## [Records]
□ □ □

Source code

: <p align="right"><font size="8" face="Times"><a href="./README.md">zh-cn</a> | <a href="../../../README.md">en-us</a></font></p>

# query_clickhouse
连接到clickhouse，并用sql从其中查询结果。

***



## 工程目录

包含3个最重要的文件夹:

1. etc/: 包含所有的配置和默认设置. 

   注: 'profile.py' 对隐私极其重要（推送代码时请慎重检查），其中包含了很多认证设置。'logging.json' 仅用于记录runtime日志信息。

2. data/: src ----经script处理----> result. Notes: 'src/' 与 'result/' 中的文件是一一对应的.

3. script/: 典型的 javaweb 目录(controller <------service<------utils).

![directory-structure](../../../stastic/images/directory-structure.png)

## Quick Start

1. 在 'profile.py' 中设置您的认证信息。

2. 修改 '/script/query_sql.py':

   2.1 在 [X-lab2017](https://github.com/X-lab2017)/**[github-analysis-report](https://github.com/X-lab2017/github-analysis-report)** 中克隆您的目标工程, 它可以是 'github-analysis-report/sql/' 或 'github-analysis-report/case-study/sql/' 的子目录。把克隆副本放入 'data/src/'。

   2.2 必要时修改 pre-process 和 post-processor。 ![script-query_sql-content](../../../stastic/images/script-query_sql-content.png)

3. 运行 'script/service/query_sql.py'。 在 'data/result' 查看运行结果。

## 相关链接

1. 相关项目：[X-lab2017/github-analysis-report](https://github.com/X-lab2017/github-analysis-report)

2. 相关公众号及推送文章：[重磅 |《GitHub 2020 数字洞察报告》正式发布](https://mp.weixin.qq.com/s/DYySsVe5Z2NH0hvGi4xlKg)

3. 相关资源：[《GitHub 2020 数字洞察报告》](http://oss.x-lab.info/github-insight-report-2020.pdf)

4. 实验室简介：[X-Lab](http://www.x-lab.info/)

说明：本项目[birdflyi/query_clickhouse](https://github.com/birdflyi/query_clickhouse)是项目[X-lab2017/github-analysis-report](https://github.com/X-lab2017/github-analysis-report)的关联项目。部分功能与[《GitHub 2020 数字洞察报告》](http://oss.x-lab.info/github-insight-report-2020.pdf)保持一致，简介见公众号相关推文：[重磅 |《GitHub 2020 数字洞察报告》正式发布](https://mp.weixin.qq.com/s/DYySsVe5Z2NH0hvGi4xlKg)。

□ □ □

## [Work instructions]
Every line in the records above that contains the word "images" should be copied out.

## [Response]
![directory-structure](../../../stastic/images/directory-structure.png)
   2.2 必要时修改 pre-process 和 post-processor。 ![script-query_sql-content](../../../stastic/images/script-query_sql-content.png)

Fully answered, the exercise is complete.